* **Information supplied**:

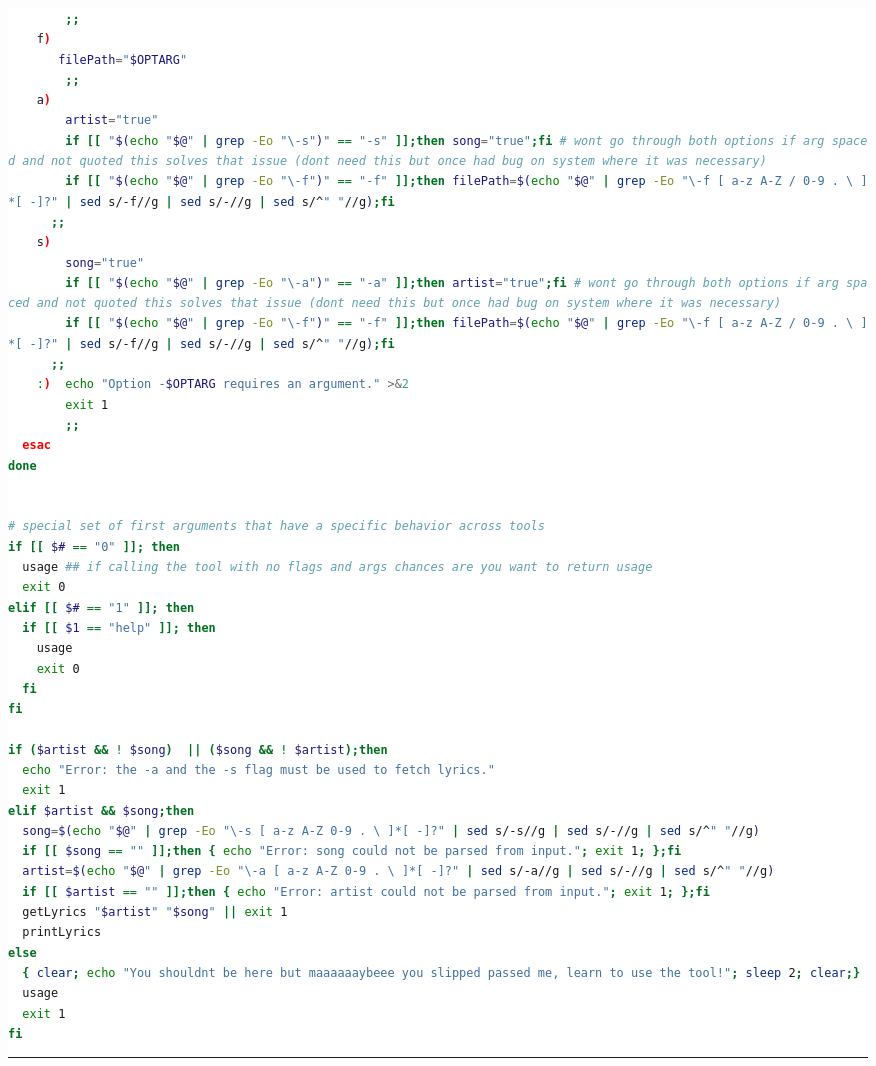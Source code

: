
 ```bash
        ;;
    f)
       filePath="$OPTARG"
        ;;
    a)
        artist="true"
        if [[ "$(echo "$@" | grep -Eo "\-s")" == "-s" ]];then song="true";fi # wont go through both options if arg spaced and not quoted this solves that issue (dont need this but once had bug on system where it was necessary)
        if [[ "$(echo "$@" | grep -Eo "\-f")" == "-f" ]];then filePath=$(echo "$@" | grep -Eo "\-f [ a-z A-Z / 0-9 . \ ]*[ -]?" | sed s/-f//g | sed s/-//g | sed s/^" "//g);fi
      ;;
    s)
        song="true"
        if [[ "$(echo "$@" | grep -Eo "\-a")" == "-a" ]];then artist="true";fi # wont go through both options if arg spaced and not quoted this solves that issue (dont need this but once had bug on system where it was necessary)
        if [[ "$(echo "$@" | grep -Eo "\-f")" == "-f" ]];then filePath=$(echo "$@" | grep -Eo "\-f [ a-z A-Z / 0-9 . \ ]*[ -]?" | sed s/-f//g | sed s/-//g | sed s/^" "//g);fi
      ;;
    :)  echo "Option -$OPTARG requires an argument." >&2
        exit 1
        ;;
  esac
done


# special set of first arguments that have a specific behavior across tools
if [[ $# == "0" ]]; then
  usage ## if calling the tool with no flags and args chances are you want to return usage
  exit 0
elif [[ $# == "1" ]]; then
  if [[ $1 == "help" ]]; then
    usage
    exit 0
  fi
fi

if ($artist && ! $song)  || ($song && ! $artist);then
  echo "Error: the -a and the -s flag must be used to fetch lyrics."
  exit 1
elif $artist && $song;then
  song=$(echo "$@" | grep -Eo "\-s [ a-z A-Z 0-9 . \ ]*[ -]?" | sed s/-s//g | sed s/-//g | sed s/^" "//g)
  if [[ $song == "" ]];then { echo "Error: song could not be parsed from input."; exit 1; };fi
  artist=$(echo "$@" | grep -Eo "\-a [ a-z A-Z 0-9 . \ ]*[ -]?" | sed s/-a//g | sed s/-//g | sed s/^" "//g)
  if [[ $artist == "" ]];then { echo "Error: artist could not be parsed from input."; exit 1; };fi
  getLyrics "$artist" "$song" || exit 1
  printLyrics
else
  { clear; echo "You shouldnt be here but maaaaaaybeee you slipped passed me, learn to use the tool!"; sleep 2; clear;}
  usage
  exit 1
fi
```

---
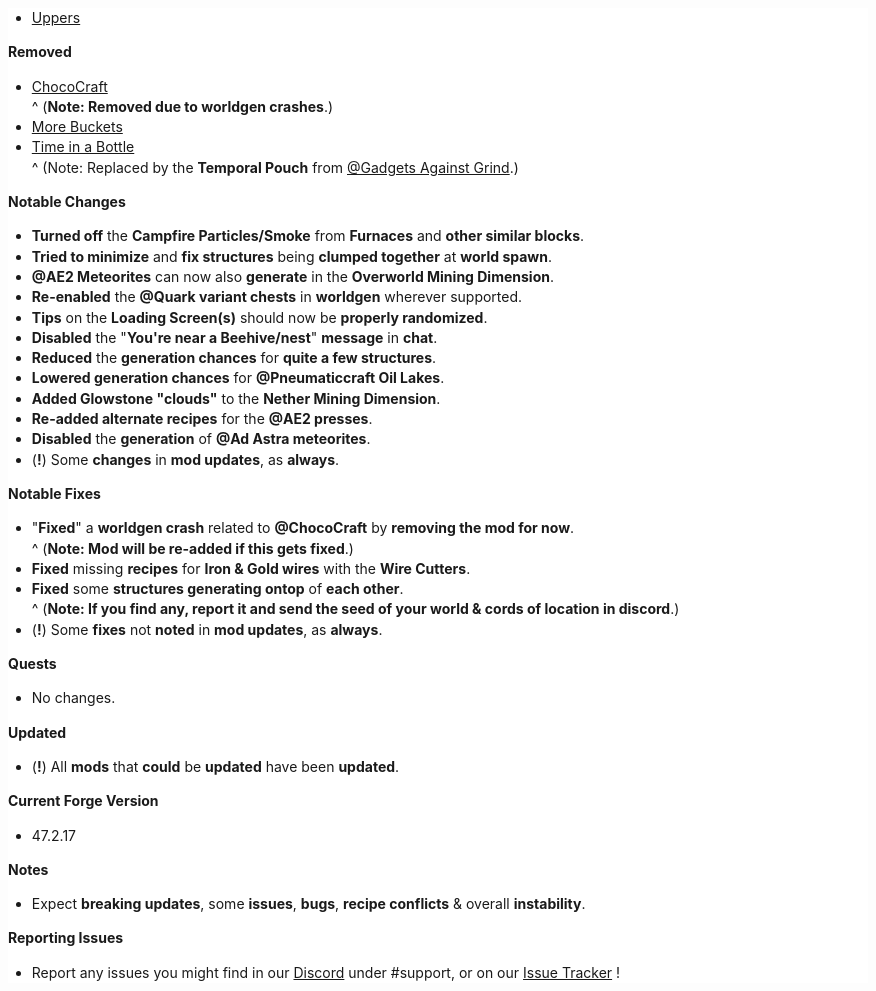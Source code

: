 - [Uppers](https://www.curseforge.com/minecraft/mc-mods/uppers)


**Removed**
- [ChocoCraft](https://www.curseforge.com/minecraft/mc-mods/chococraft) <br />
  ^ (**Note: Removed due to worldgen crashes**.)
- [More Buckets](https://www.curseforge.com/minecraft/mc-mods/more-buckets)
- [Time in a Bottle](https://www.curseforge.com/minecraft/mc-mods/time-in-a-bottle-forge) <br />
  ^ (Note: Replaced by the **Temporal Pouch** from [@Gadgets Against Grind](https://www.curseforge.com/minecraft/mc-mods/gag).)


**Notable Changes**
- **Turned off** the **Campfire Particles/Smoke** from **Furnaces** and **other similar blocks**.
- **Tried to minimize** and **fix structures** being **clumped together** at **world spawn**.
- **@AE2 Meteorites** can now also **generate** in the **Overworld Mining Dimension**.
- **Re-enabled** the **@Quark variant chests** in **worldgen** wherever supported.
- **Tips** on the **Loading Screen(s)** should now be **properly randomized**.
- **Disabled** the "**You're near a Beehive/nest**" **message** in **chat**.
- **Reduced** the **generation chances** for **quite a few structures**.
- **Lowered generation chances** for **@Pneumaticcraft Oil Lakes**.
- **Added Glowstone "clouds"** to the **Nether Mining Dimension**.
- **Re-added alternate recipes** for the **@AE2 presses**.
- **Disabled** the **generation** of **@Ad Astra meteorites**.
- (**!**) Some **changes** in **mod updates**, as **always**.


**Notable Fixes**
- "**Fixed**" a **worldgen crash** related to **@ChocoCraft** by **removing the mod for now**. <br />
  ^ (**Note: Mod will be re-added if this gets fixed**.)
- **Fixed** missing **recipes** for **Iron & Gold wires** with the **Wire Cutters**.
- **Fixed** some **structures generating ontop** of **each other**. <br />
  ^ (**Note: If you find any, report it and send the seed of your world & cords of location in discord**.)
- (**!**) Some **fixes** not **noted** in **mod updates**, as **always**.


**Quests**
- No changes.


**Updated**
- (**!**) All **mods** that **could** be **updated** have been **updated**.


**Current Forge Version**
- 47.2.17


**Notes**
- Expect **breaking updates**, some **issues**, **bugs**, **recipe conflicts** & overall **instability**.


**Reporting Issues**
- Report any issues you might find in our [Discord](https://discord.io/TeamTNP) under #support, or on our [Issue Tracker](https://github.com/The-Nexus-Project/Limitless-7/issues) !
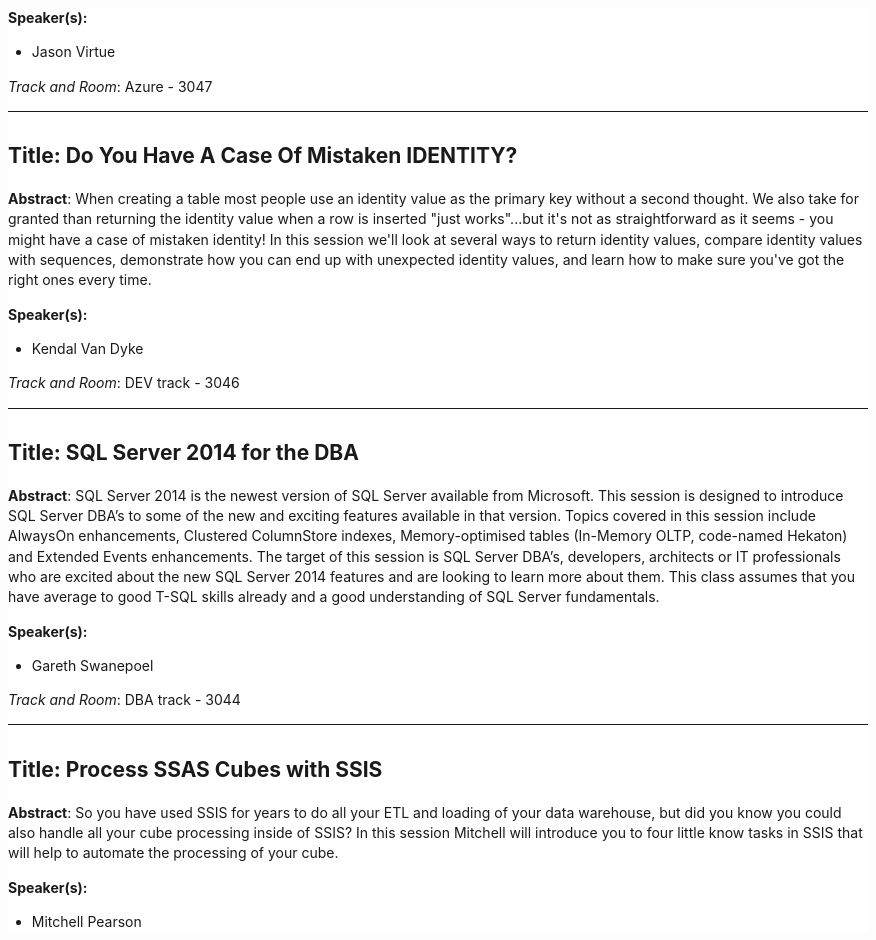 **Speaker(s):**
- Jason Virtue
 
*Track and Room*: Azure - 3047
 
----------------------------------------------------------------------------------- 
 
 
## Title: Do You Have A Case Of Mistaken IDENTITY?
 
**Abstract**:
When creating a table most people use an identity value as the primary key without a second thought. We also take for granted than returning the identity value when a row is inserted "just works"...but it's not as straightforward as it seems - you might have a case of mistaken identity! In this session we'll look at several ways to return identity values, compare identity values with sequences, demonstrate how you can end up with unexpected identity values, and learn how to make sure you've got the right ones every time.
 
**Speaker(s):**
- Kendal Van Dyke
 
*Track and Room*: DEV track - 3046
 
----------------------------------------------------------------------------------- 
 
 
## Title: SQL Server 2014 for the DBA 
 
**Abstract**:
SQL Server 2014 is the newest version of SQL Server available from Microsoft. This session is designed to introduce SQL Server DBA’s to some of the new and exciting features available in that version. Topics covered in this session include AlwaysOn enhancements, Clustered ColumnStore indexes, Memory-optimised tables (In-Memory OLTP, code-named Hekaton) and Extended Events enhancements. 
The target of this session is SQL Server DBA’s, developers, architects or IT professionals who are excited about the new SQL Server 2014 features and are looking to learn more about them. This class assumes that you have average to good T-SQL skills already and a good understanding of SQL Server fundamentals. 
 
**Speaker(s):**
- Gareth Swanepoel
 
*Track and Room*: DBA track - 3044
 
----------------------------------------------------------------------------------- 
 
 
## Title: Process SSAS Cubes with SSIS
 
**Abstract**:
So you have used SSIS for years to do all your ETL and loading of your data warehouse, but did you know you could also handle all your cube processing inside of SSIS? In this session Mitchell will introduce you to four little know tasks in SSIS that will help to automate the processing of your cube.
 
**Speaker(s):**
- Mitchell Pearson
 
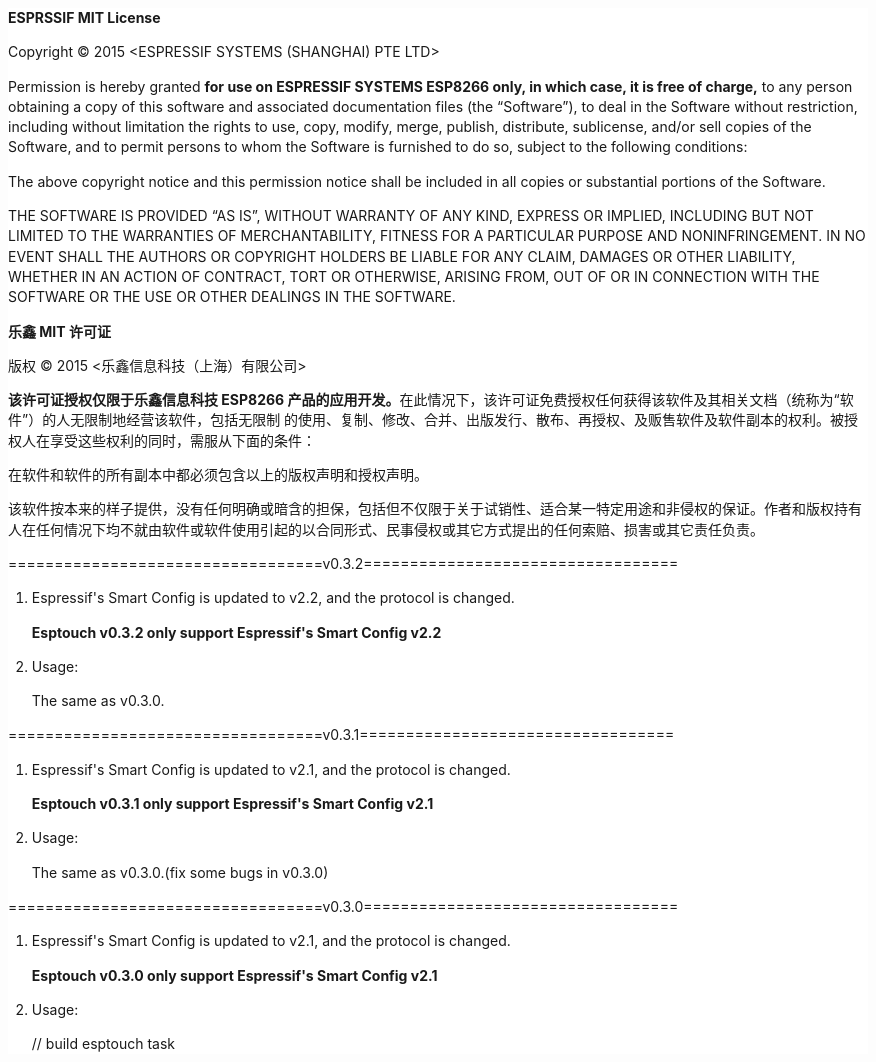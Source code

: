 <b>ESPRSSIF MIT License</b>

Copyright © 2015 <ESPRESSIF SYSTEMS (SHANGHAI) PTE LTD>

Permission is hereby granted <b>for use on ESPRESSIF SYSTEMS ESP8266 only, in which case, it is free of charge,</b> to any person obtaining a copy of this software and
associated documentation files (the “Software”), to deal in the Software without restriction, including without limitation the rights to use, copy, modify, merge, publish, distribute,
sublicense, and/or sell copies of the Software, and to permit persons to whom the Software is furnished to do so, subject to the following conditions:

The above copyright notice and this permission notice shall be included in all copies or substantial portions of the Software.

THE SOFTWARE IS PROVIDED “AS IS”, WITHOUT WARRANTY OF ANY KIND, EXPRESS OR IMPLIED, INCLUDING BUT NOT LIMITED TO THE WARRANTIES OF MERCHANTABILITY, FITNESS FOR A PARTICULAR PURPOSE AND NONINFRINGEMENT. IN NO EVENT SHALL THE AUTHORS OR COPYRIGHT HOLDERS BE LIABLE FOR ANY CLAIM, DAMAGES OR OTHER LIABILITY, WHETHER IN AN ACTION OF CONTRACT, TORT OR OTHERWISE, ARISING FROM, OUT OF OR IN CONNECTION WITH THE SOFTWARE OR THE USE OR OTHER DEALINGS IN THE SOFTWARE.

<b>乐鑫 MIT 许可证</b>

版权 © 2015  <乐鑫信息科技（上海）有限公司>

<b>该许可证授权仅限于乐鑫信息科技 ESP8266 产品的应用开发。</b>在此情况下，该许可证免费授权任何获得该软件及其相关文档（统称为“软件”）的人无限制地经营该软件，包括无限制
的使用、复制、修改、合并、出版发行、散布、再授权、及贩售软件及软件副本的权利。被授权人在享受这些权利的同时，需服从下面的条件：

在软件和软件的所有副本中都必须包含以上的版权声明和授权声明。

该软件按本来的样子提供，没有任何明确或暗含的担保，包括但不仅限于关于试销性、适合某一特定用途和非侵权的保证。作者和版权持有人在任何情况下均不就由软件或软件使用引起的以合同形式、民事侵权或其它方式提出的任何索赔、损害或其它责任负责。

==================================v0.3.2==================================

1.  Espressif's Smart Config is updated to v2.2, and the protocol is changed.

    <b>Esptouch v0.3.2 only support Espressif's Smart Config v2.2</b>

2.  Usage:

    The same as v0.3.0.

==================================v0.3.1==================================

1.  Espressif's Smart Config is updated to v2.1, and the protocol is changed.

    <b>Esptouch v0.3.1 only support Espressif's Smart Config v2.1</b>

2.  Usage:

    The same as v0.3.0.(fix some bugs in v0.3.0)

==================================v0.3.0==================================

1.  Espressif's Smart Config is updated to v2.1, and the protocol is changed.

    <b>Esptouch v0.3.0 only support Espressif's Smart Config v2.1</b>

2.  Usage:

    // build esptouch task
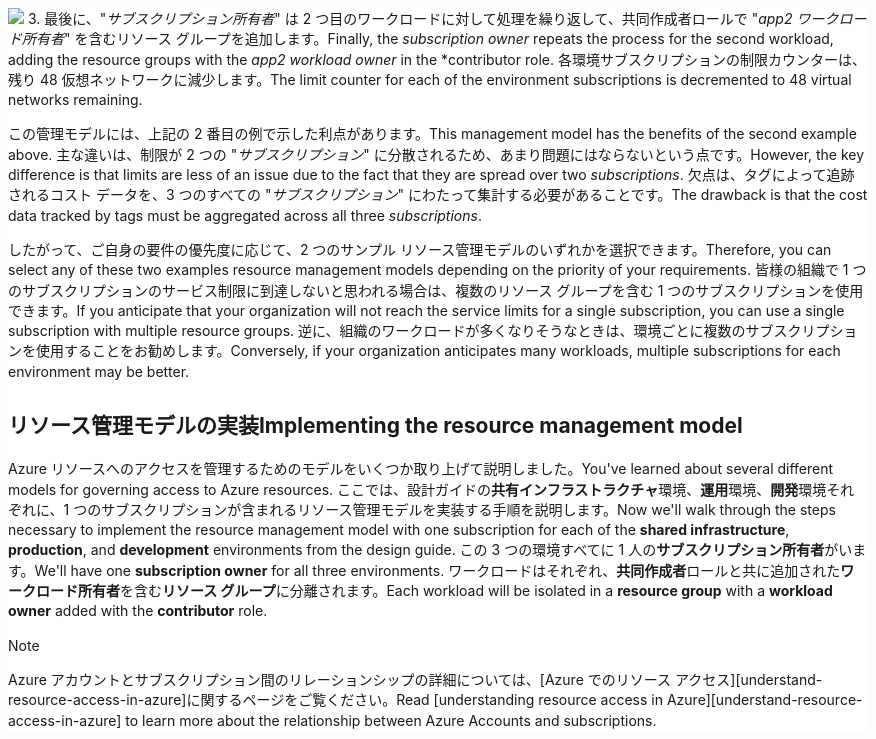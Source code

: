 ![](../_images/governance-3-18.png)
3. <span data-ttu-id="b11d5-339">最後に、"*サブスクリプション所有者*" は 2 つ目のワークロードに対して処理を繰り返して、共同作成者ロールで "*app2 ワークロード所有者*" を含むリソース グループを追加します。</span><span class="sxs-lookup"><span data-stu-id="b11d5-339">Finally, the *subscription owner* repeats the process for the second workload, adding the resource groups with the *app2 workload owner* in the \*contributor role.</span></span> <span data-ttu-id="b11d5-340">各環境サブスクリプションの制限カウンターは、残り 48 仮想ネットワークに減少します。</span><span class="sxs-lookup"><span data-stu-id="b11d5-340">The limit counter for each of the environment subscriptions is decremented to 48 virtual networks remaining.</span></span> 

<span data-ttu-id="b11d5-341">この管理モデルには、上記の 2 番目の例で示した利点があります。</span><span class="sxs-lookup"><span data-stu-id="b11d5-341">This management model has the benefits of the second example above.</span></span> <span data-ttu-id="b11d5-342">主な違いは、制限が 2 つの "*サブスクリプション*" に分散されるため、あまり問題にはならないという点です。</span><span class="sxs-lookup"><span data-stu-id="b11d5-342">However, the key difference is that limits are less of an issue due to the fact that they are spread over two *subscriptions*.</span></span> <span data-ttu-id="b11d5-343">欠点は、タグによって追跡されるコスト データを、3 つのすべての "*サブスクリプション*" にわたって集計する必要があることです。</span><span class="sxs-lookup"><span data-stu-id="b11d5-343">The drawback is that the cost data tracked by tags must be aggregated across all three *subscriptions*.</span></span> 

<span data-ttu-id="b11d5-344">したがって、ご自身の要件の優先度に応じて、2 つのサンプル リソース管理モデルのいずれかを選択できます。</span><span class="sxs-lookup"><span data-stu-id="b11d5-344">Therefore, you can select any of these two examples resource management models depending on the priority of your requirements.</span></span> <span data-ttu-id="b11d5-345">皆様の組織で 1 つのサブスクリプションのサービス制限に到達しないと思われる場合は、複数のリソース グループを含む 1 つのサブスクリプションを使用できます。</span><span class="sxs-lookup"><span data-stu-id="b11d5-345">If you anticipate that your organization will not reach the service limits for a single subscription, you can use a single subscription with multiple resource groups.</span></span> <span data-ttu-id="b11d5-346">逆に、組織のワークロードが多くなりそうなときは、環境ごとに複数のサブスクリプションを使用することをお勧めします。</span><span class="sxs-lookup"><span data-stu-id="b11d5-346">Conversely, if your organization anticipates many workloads, multiple subscriptions for each environment may be better.</span></span>

## <a name="implementing-the-resource-management-model"></a><span data-ttu-id="b11d5-347">リソース管理モデルの実装</span><span class="sxs-lookup"><span data-stu-id="b11d5-347">Implementing the resource management model</span></span>

<span data-ttu-id="b11d5-348">Azure リソースへのアクセスを管理するためのモデルをいくつか取り上げて説明しました。</span><span class="sxs-lookup"><span data-stu-id="b11d5-348">You've learned about several different models for governing access to Azure resources.</span></span> <span data-ttu-id="b11d5-349">ここでは、設計ガイドの**共有インフラストラクチャ**環境、**運用**環境、**開発**環境それぞれに、1 つのサブスクリプションが含まれるリソース管理モデルを実装する手順を説明します。</span><span class="sxs-lookup"><span data-stu-id="b11d5-349">Now we'll walk through the steps necessary to implement the resource management model with one subscription for each of the **shared infrastructure**, **production**, and **development** environments from the design guide.</span></span> <span data-ttu-id="b11d5-350">この 3 つの環境すべてに 1 人の**サブスクリプション所有者**がいます。</span><span class="sxs-lookup"><span data-stu-id="b11d5-350">We'll have one **subscription owner** for all three environments.</span></span> <span data-ttu-id="b11d5-351">ワークロードはそれぞれ、**共同作成者**ロールと共に追加された**ワークロード所有者**を含む**リソース グループ**に分離されます。</span><span class="sxs-lookup"><span data-stu-id="b11d5-351">Each workload will be isolated in a **resource group** with a **workload owner** added with the **contributor** role.</span></span>

> [!NOTE]
> <span data-ttu-id="b11d5-352">Azure アカウントとサブスクリプション間のリレーションシップの詳細については、[Azure でのリソース アクセス][understand-resource-access-in-azure]に関するページをご覧ください。</span><span class="sxs-lookup"><span data-stu-id="b11d5-352">Read [understanding resource access in Azure][understand-resource-access-in-azure] to learn more about the relationship between Azure Accounts and subscriptions.</span></span>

* **Try it**:
Which lines above contain the word "owner"? List them.

* **Response for this exercise**:
3. <span data-ttu-id="b11d5-339">最後に、"*サブスクリプション所有者*" は 2 つ目のワークロードに対して処理を繰り返して、共同作成者ロールで "*app2 ワークロード所有者*" を含むリソース グループを追加します。</span><span class="sxs-lookup"><span data-stu-id="b11d5-339">Finally, the *subscription owner* repeats the process for the second workload, adding the resource groups with the *app2 workload owner* in the \*contributor role.</span></span> <span data-ttu-id="b11d5-340">各環境サブスクリプションの制限カウンターは、残り 48 仮想ネットワークに減少します。</span><span class="sxs-lookup"><span data-stu-id="b11d5-340">The limit counter for each of the environment subscriptions is decremented to 48 virtual networks remaining.</span></span> 
<span data-ttu-id="b11d5-348">Azure リソースへのアクセスを管理するためのモデルをいくつか取り上げて説明しました。</span><span class="sxs-lookup"><span data-stu-id="b11d5-348">You've learned about several different models for governing access to Azure resources.</span></span> <span data-ttu-id="b11d5-349">ここでは、設計ガイドの**共有インフラストラクチャ**環境、**運用**環境、**開発**環境それぞれに、1 つのサブスクリプションが含まれるリソース管理モデルを実装する手順を説明します。</span><span class="sxs-lookup"><span data-stu-id="b11d5-349">Now we'll walk through the steps necessary to implement the resource management model with one subscription for each of the **shared infrastructure**, **production**, and **development** environments from the design guide.</span></span> <span data-ttu-id="b11d5-350">この 3 つの環境すべてに 1 人の**サブスクリプション所有者**がいます。</span><span class="sxs-lookup"><span data-stu-id="b11d5-350">We'll have one **subscription owner** for all three environments.</span></span> <span data-ttu-id="b11d5-351">ワークロードはそれぞれ、**共同作成者**ロールと共に追加された**ワークロード所有者**を含む**リソース グループ**に分離されます。</span><span class="sxs-lookup"><span data-stu-id="b11d5-351">Each workload will be isolated in a **resource group** with a **workload owner** added with the **contributor** role.</span></span>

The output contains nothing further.